## WHAT TO PRODUCE
In the listing below, repeat exactly every line from the first through the line containing "The datepicker object", with nothing else.

## DATA FOR PROCESSING
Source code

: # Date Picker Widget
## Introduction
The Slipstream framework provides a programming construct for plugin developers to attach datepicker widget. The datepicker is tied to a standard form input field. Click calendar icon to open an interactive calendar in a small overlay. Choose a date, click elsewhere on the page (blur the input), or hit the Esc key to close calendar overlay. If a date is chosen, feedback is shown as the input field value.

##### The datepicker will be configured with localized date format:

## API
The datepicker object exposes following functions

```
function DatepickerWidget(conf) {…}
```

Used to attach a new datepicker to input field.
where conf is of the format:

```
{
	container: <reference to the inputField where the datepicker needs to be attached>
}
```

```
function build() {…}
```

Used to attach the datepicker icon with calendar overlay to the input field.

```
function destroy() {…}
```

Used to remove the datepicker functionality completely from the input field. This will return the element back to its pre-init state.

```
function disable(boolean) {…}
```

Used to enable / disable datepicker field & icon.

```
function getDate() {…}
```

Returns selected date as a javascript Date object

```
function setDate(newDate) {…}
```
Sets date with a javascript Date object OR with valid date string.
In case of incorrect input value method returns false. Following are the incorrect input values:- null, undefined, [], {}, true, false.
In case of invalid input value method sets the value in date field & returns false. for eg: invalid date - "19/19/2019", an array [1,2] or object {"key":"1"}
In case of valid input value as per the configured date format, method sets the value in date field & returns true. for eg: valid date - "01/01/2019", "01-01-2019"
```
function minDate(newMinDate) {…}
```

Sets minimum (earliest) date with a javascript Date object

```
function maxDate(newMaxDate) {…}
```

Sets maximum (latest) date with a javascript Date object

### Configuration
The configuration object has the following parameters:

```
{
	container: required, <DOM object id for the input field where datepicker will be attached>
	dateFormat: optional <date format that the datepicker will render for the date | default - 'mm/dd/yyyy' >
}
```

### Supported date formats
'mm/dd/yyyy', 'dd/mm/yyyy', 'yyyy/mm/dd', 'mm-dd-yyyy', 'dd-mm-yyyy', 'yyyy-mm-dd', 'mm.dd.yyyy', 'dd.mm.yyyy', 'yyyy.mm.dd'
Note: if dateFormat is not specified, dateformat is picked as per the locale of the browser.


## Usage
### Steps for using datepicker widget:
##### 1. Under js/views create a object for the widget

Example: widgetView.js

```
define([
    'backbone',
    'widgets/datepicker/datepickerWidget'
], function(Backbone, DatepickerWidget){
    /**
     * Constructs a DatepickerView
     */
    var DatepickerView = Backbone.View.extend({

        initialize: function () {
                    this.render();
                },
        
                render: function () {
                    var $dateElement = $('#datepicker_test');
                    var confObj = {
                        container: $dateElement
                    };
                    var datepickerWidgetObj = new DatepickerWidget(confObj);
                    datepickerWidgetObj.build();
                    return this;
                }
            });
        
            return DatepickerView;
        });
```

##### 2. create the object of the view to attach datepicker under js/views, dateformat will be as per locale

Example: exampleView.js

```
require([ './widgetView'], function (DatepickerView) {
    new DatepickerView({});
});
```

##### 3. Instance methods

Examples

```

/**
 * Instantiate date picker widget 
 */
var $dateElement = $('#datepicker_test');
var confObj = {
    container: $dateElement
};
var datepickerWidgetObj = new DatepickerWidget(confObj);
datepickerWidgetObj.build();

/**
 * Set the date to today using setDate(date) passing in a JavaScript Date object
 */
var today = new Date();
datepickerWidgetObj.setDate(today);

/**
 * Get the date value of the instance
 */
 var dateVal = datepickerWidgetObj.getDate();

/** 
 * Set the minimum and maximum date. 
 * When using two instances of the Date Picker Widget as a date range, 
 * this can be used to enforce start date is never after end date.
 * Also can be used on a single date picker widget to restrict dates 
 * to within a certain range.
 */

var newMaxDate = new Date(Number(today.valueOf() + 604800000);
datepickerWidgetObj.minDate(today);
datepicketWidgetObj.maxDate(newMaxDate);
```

## RESPONSE BELOW
Source code

: # Date Picker Widget
## Introduction
The Slipstream framework provides a programming construct for plugin developers to attach datepicker widget. The datepicker is tied to a standard form input field. Click calendar icon to open an interactive calendar in a small overlay. Choose a date, click elsewhere on the page (blur the input), or hit the Esc key to close calendar overlay. If a date is chosen, feedback is shown as the input field value.

##### The datepicker will be configured with localized date format:

## API
The datepicker object exposes following functions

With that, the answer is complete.